╭─ Exercise material
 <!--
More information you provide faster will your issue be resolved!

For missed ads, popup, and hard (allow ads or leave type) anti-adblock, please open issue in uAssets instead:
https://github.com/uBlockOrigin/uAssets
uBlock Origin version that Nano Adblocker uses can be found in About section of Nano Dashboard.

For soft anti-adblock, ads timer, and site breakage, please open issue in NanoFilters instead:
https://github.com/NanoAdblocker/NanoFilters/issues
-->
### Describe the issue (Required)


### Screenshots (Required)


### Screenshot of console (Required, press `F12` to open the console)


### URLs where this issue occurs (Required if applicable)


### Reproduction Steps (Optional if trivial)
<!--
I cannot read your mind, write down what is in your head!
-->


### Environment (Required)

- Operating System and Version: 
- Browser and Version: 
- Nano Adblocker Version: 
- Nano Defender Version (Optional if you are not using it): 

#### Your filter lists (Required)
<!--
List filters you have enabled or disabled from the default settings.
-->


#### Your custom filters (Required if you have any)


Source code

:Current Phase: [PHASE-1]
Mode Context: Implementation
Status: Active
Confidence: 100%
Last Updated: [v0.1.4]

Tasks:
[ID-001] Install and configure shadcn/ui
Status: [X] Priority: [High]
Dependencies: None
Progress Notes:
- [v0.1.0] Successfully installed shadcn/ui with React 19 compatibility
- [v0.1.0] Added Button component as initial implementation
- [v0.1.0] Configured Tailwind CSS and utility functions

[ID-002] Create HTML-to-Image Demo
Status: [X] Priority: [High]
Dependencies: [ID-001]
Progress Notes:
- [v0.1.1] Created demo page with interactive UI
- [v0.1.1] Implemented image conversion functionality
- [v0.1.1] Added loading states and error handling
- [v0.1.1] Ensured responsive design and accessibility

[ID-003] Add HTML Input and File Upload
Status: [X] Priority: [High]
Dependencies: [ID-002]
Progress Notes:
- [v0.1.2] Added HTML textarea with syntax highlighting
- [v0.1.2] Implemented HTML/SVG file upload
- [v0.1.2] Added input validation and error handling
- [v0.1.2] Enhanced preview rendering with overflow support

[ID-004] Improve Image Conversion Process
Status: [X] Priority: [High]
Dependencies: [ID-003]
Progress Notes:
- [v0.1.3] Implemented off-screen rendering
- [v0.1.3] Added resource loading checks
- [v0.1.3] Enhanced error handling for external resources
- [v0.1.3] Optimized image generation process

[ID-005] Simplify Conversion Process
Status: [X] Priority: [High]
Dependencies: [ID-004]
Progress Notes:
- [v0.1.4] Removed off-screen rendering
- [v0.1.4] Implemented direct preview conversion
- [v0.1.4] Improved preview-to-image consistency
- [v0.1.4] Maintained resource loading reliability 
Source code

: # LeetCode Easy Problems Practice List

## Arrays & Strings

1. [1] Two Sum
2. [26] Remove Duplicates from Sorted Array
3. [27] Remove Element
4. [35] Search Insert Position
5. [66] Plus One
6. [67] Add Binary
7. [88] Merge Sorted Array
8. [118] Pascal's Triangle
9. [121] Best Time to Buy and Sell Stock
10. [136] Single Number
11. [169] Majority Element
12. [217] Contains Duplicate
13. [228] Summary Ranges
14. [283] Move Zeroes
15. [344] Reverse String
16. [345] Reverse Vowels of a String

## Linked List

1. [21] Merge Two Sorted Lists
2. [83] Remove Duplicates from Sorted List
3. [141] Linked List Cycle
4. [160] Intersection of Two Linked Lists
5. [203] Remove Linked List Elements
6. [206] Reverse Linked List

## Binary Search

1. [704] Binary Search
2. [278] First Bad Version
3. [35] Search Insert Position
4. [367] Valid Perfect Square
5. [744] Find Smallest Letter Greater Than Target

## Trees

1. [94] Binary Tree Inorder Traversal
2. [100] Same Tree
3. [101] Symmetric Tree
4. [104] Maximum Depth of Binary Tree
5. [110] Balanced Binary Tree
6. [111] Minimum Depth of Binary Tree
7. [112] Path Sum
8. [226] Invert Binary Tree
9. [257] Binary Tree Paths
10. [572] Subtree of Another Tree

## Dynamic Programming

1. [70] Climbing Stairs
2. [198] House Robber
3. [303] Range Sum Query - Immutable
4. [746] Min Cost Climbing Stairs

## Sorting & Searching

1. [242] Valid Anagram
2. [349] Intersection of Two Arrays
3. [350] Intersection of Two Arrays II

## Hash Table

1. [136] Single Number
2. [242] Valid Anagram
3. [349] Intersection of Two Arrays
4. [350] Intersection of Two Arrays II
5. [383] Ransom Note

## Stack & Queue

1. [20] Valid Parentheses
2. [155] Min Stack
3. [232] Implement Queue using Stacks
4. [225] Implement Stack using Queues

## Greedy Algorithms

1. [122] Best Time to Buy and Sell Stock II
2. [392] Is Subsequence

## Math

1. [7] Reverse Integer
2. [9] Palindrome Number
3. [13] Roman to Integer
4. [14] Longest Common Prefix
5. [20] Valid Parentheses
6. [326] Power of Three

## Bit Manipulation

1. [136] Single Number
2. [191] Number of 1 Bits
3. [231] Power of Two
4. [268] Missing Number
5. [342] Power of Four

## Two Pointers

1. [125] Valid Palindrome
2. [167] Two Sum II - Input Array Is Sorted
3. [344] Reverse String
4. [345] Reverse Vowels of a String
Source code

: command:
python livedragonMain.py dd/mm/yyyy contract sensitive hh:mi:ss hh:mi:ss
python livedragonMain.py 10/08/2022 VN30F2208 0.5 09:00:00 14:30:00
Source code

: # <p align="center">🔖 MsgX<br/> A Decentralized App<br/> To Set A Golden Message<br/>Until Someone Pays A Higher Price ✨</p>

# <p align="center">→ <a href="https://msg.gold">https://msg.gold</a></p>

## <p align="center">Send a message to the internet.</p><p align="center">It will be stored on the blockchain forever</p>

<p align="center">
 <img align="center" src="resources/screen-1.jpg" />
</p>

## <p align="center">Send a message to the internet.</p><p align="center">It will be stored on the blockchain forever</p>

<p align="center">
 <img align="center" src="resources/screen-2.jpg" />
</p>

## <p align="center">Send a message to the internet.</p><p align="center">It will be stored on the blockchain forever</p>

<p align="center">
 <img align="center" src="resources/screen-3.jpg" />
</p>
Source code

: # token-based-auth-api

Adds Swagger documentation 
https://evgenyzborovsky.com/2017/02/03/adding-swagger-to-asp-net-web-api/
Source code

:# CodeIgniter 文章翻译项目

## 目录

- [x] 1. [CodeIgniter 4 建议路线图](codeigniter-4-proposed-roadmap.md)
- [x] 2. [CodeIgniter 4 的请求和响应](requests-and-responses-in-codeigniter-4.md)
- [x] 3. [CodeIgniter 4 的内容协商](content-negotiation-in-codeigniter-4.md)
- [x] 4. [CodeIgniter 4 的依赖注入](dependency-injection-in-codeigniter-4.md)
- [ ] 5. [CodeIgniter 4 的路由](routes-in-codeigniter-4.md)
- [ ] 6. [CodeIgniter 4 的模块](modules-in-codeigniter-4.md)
╰─
◆ The task:
Copy out every line from the data above that has "shadcn" in it.

◆ Written solution:
[ID-001] Install and configure shadcn/ui
- [v0.1.0] Successfully installed shadcn/ui with React 19 compatibility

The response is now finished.